Even now while we laughed, we thought we might as well laugh at everything we could think of, and get just that much finished and out of the way.
"Perhaps," said the Partridge Hunter, "perhaps the Blue Serge Man was glad to see Amy, and perhaps he was rattled, no one can tell. But I'll wager anything he was awfully mad to see Gruff. There were lots of meteors last June, I remember. I understand now. It was the Blue Serge Man raking down the stars to pelt at Gruff."
"Gruff was a very—nice dog," I insisted.
"He was a very growly dog," acceded the Partridge Hunter.
"If you growl all the time, it's almost the same as a purr," I argued.
The Partridge Hunter smiled a little, but not very generously. Something was on his mind. "Poor little Amy," he said. "Any man-and-woman game is playing with fire, but it's foolish to think that there are only two kinds, just Hearth-Fire and Hell-Fire. Why, there's 'Student-lamp' and 'Cook-stove' and 'Footlights.' Amy and the Blue Serge Man were playing with 'Footlights,' I guess. She needed an audience. And he was New York to her, great, blessed, shiny, rackety New York. I believe she loved Alrik. He must have been a pretty picturesque figure on that first and only time when he blazed his trail down Broadway. But happy with him—h-e-r-e? Away from New York? Five years? In just green and brown woods where the posies grow on the ground instead of on hats, and even the Christmas trees are trimmed with nothing except real snow and live squirrels? G-l-o-r-y! Of course her chest caved in. There wasn't kinky air enough in the whole state of Maine to keep her kind of lungs active. Of course she starved to death. She needed her meat flavored with harp and violin; her drink aerated with electric lights. We might have done something for her if we'd liked her just a little bit better. But I didn't even know her till I heard that she was dead."
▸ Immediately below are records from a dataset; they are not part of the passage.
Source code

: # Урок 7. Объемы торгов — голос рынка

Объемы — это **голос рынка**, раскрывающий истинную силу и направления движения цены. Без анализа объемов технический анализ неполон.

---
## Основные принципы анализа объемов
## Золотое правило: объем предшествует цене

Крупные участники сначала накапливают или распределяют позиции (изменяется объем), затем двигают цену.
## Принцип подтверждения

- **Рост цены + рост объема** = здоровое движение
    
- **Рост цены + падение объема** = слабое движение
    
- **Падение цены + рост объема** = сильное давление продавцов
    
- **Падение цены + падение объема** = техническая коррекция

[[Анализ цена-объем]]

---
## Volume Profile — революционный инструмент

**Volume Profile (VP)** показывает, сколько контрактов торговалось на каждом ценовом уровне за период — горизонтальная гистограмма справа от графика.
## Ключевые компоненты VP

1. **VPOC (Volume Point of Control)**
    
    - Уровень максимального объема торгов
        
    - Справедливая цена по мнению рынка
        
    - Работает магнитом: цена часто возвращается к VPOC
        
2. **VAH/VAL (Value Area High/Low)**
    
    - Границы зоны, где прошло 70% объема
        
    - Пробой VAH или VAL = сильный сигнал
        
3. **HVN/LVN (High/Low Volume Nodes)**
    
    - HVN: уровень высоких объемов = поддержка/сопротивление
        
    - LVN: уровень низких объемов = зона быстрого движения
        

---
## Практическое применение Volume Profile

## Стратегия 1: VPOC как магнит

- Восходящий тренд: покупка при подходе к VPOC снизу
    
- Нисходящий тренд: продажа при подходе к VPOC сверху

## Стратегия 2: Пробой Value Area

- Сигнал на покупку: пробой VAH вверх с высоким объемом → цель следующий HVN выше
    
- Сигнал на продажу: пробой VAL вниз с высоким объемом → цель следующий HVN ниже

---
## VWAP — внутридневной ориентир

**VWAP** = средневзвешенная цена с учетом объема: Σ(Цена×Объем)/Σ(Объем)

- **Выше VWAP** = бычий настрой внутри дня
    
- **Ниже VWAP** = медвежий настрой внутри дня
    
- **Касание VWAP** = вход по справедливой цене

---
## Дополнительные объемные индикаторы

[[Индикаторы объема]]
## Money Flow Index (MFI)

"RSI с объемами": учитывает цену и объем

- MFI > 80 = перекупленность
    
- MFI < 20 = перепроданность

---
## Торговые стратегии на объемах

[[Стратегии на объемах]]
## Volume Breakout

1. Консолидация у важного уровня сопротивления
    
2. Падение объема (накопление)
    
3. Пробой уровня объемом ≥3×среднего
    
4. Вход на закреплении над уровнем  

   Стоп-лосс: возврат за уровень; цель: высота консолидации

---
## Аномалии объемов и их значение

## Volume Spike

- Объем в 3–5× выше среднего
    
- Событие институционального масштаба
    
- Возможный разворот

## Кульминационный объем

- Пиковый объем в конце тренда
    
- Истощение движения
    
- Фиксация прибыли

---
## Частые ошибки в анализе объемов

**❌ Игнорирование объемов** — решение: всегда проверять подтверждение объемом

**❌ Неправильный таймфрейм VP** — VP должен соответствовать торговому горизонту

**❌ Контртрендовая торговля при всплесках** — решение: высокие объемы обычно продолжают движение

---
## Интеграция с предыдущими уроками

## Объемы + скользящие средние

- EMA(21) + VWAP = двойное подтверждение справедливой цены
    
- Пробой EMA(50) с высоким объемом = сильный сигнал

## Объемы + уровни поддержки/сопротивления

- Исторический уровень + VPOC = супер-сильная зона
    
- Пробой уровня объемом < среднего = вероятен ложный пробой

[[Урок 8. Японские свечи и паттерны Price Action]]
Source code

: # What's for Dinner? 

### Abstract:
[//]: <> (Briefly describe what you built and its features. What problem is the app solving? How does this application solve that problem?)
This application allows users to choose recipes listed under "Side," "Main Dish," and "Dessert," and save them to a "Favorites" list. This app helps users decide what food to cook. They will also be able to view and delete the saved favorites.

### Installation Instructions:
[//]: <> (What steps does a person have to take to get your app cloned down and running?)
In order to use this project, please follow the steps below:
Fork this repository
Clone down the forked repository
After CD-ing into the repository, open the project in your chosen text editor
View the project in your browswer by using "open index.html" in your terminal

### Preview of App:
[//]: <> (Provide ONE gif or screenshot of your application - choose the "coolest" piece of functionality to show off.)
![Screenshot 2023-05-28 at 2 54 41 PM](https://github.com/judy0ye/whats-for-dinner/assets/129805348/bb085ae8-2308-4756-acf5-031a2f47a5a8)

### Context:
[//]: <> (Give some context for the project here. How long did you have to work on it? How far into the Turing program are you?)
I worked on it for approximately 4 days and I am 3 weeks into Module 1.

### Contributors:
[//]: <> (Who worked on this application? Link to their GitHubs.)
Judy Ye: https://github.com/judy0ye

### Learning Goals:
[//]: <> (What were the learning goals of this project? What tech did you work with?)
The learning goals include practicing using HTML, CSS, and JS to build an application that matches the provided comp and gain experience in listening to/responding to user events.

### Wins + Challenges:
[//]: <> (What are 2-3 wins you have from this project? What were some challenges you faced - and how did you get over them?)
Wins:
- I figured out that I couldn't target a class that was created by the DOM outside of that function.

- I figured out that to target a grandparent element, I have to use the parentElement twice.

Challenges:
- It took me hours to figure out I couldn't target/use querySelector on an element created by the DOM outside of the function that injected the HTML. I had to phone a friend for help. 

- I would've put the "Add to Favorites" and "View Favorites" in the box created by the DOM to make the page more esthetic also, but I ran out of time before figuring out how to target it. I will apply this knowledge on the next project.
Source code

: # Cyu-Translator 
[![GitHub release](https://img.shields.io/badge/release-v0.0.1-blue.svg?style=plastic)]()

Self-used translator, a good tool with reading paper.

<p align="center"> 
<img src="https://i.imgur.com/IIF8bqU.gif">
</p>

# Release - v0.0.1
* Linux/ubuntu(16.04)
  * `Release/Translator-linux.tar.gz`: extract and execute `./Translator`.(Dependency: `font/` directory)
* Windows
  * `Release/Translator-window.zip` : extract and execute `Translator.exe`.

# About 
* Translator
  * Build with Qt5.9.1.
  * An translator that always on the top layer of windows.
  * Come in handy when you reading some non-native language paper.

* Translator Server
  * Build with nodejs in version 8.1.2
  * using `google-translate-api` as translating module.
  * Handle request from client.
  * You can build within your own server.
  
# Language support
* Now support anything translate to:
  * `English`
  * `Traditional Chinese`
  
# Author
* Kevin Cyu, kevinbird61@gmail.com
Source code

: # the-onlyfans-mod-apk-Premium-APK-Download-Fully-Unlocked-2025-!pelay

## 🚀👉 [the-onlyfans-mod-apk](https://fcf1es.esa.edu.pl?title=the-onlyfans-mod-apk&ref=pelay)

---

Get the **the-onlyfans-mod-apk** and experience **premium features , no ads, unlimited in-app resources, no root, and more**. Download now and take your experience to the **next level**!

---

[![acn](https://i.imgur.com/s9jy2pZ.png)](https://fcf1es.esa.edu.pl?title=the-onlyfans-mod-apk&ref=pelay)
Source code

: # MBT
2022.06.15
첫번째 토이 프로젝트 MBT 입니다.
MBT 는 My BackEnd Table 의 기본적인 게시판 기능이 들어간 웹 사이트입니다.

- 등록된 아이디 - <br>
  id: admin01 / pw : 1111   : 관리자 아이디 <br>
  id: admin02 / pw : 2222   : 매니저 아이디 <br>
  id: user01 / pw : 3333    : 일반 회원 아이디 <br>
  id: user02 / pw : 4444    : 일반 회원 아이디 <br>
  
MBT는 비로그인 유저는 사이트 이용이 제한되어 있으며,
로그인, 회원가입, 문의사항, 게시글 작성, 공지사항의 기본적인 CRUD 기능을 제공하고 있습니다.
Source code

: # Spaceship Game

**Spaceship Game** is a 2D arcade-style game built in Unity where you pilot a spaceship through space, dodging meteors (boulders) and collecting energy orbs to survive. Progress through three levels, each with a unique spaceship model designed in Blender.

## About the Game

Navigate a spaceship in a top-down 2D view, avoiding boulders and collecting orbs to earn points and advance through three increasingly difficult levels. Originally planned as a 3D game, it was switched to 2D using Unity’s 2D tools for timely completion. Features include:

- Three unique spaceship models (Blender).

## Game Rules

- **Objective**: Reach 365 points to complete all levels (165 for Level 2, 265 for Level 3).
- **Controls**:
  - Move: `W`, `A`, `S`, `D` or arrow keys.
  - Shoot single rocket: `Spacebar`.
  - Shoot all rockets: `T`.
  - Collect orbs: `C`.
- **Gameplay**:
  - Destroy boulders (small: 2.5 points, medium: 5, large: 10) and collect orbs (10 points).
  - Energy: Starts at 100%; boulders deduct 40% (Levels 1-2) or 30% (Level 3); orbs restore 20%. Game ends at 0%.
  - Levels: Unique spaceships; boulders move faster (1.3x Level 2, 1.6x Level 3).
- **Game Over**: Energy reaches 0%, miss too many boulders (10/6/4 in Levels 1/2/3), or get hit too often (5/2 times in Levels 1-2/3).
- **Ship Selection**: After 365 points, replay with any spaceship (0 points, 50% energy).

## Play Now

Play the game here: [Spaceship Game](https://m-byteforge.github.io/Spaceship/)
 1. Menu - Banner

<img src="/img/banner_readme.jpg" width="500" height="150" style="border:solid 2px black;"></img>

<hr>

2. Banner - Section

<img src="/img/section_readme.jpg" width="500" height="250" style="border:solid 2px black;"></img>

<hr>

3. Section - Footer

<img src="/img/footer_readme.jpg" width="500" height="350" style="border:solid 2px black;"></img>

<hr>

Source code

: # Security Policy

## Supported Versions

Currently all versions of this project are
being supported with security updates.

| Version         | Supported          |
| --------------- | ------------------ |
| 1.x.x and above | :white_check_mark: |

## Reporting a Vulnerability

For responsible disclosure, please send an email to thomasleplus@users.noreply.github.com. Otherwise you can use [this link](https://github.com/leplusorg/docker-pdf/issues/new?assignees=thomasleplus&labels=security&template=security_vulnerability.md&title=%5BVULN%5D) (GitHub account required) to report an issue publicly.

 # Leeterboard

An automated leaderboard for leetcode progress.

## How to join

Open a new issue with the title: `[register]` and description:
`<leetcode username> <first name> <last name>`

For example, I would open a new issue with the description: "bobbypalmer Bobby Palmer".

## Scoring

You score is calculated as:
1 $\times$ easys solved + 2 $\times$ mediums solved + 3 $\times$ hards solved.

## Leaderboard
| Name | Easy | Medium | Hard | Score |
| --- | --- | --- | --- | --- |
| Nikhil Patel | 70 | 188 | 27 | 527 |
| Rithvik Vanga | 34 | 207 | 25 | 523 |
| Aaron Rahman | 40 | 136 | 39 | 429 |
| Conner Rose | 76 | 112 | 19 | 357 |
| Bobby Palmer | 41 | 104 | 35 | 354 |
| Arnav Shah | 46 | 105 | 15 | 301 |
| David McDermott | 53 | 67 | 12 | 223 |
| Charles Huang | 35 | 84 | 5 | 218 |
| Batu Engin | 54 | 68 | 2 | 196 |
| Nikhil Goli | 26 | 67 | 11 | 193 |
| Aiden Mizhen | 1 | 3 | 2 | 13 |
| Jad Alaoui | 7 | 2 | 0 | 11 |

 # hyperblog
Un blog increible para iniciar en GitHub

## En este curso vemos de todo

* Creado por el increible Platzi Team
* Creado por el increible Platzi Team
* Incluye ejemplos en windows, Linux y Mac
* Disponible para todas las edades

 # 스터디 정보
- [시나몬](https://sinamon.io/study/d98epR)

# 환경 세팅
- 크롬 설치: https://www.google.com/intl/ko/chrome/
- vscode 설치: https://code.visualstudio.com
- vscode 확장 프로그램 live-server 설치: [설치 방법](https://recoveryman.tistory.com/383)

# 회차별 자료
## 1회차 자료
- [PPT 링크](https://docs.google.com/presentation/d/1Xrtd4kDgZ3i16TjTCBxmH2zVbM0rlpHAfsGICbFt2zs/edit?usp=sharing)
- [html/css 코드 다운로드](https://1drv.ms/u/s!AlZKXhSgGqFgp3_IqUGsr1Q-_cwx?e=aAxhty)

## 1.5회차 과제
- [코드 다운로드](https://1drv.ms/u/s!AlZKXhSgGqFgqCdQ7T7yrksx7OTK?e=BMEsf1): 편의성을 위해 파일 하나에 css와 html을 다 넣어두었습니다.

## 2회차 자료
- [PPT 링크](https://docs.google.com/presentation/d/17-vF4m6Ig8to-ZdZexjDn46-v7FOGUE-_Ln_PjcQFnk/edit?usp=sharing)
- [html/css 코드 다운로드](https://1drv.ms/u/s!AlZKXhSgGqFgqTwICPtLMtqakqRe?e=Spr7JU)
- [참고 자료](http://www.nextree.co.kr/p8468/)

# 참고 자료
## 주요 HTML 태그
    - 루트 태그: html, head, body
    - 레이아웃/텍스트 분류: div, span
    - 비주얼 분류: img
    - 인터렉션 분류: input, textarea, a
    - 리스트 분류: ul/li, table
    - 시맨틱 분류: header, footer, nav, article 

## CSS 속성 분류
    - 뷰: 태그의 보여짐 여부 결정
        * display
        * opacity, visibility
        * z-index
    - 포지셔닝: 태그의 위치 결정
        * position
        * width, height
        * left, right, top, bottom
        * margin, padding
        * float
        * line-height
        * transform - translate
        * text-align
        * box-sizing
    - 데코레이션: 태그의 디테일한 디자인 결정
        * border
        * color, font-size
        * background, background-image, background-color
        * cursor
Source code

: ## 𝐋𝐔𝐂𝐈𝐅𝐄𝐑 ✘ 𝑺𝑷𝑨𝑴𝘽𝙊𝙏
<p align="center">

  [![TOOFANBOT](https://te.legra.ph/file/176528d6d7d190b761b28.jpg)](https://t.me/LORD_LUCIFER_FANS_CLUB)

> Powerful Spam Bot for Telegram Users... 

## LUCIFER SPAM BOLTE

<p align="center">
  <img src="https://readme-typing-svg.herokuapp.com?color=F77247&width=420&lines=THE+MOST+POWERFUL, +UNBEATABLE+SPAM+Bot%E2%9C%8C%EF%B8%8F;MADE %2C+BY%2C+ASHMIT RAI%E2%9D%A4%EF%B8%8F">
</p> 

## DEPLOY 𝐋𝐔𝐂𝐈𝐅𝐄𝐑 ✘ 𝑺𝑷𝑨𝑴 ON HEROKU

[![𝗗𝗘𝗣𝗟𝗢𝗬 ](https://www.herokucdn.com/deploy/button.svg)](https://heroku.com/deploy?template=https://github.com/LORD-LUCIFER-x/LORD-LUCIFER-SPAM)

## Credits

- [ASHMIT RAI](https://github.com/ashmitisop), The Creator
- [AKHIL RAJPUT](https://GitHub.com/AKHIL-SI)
He jumped up suddenly and helped me to my feet. Something in my face must have stricken him. "Would you like my warm hand to walk home with?" he finished quite abruptly.
Even as he offered it, one of those chill, quick autumn changes came over the October woods. The sun grayed down behind huge, windy clouds. The leaves began to shiver and shudder and chatter, and all the gorgeous reds and greens dulled out of the world, leaving nothing as far as the eye could reach but dingy squirrel-colors, tawny grays and dusty yellows, with the far-off, panting sound of a frightened brook dodging zigzag through some meadow in a last, desperate effort to escape winter. As a draft from a tomb the cold, clammy, valley twilight was upon us.
Like two bashful children scuttling through a pantomime, we hurried out of the glowery, darkening woods, and then at the edge of the meadow broke into a wild, mirthful race for Alrik's bright hearth-fire, which glowed and beckoned from his windows like a little tame, domesticated sunset. The Partridge Hunter cleared the porch steps at a single bound, but I fell flat on the bruising doormat.
Nothing really mattered, however, except the hearth-fire itself.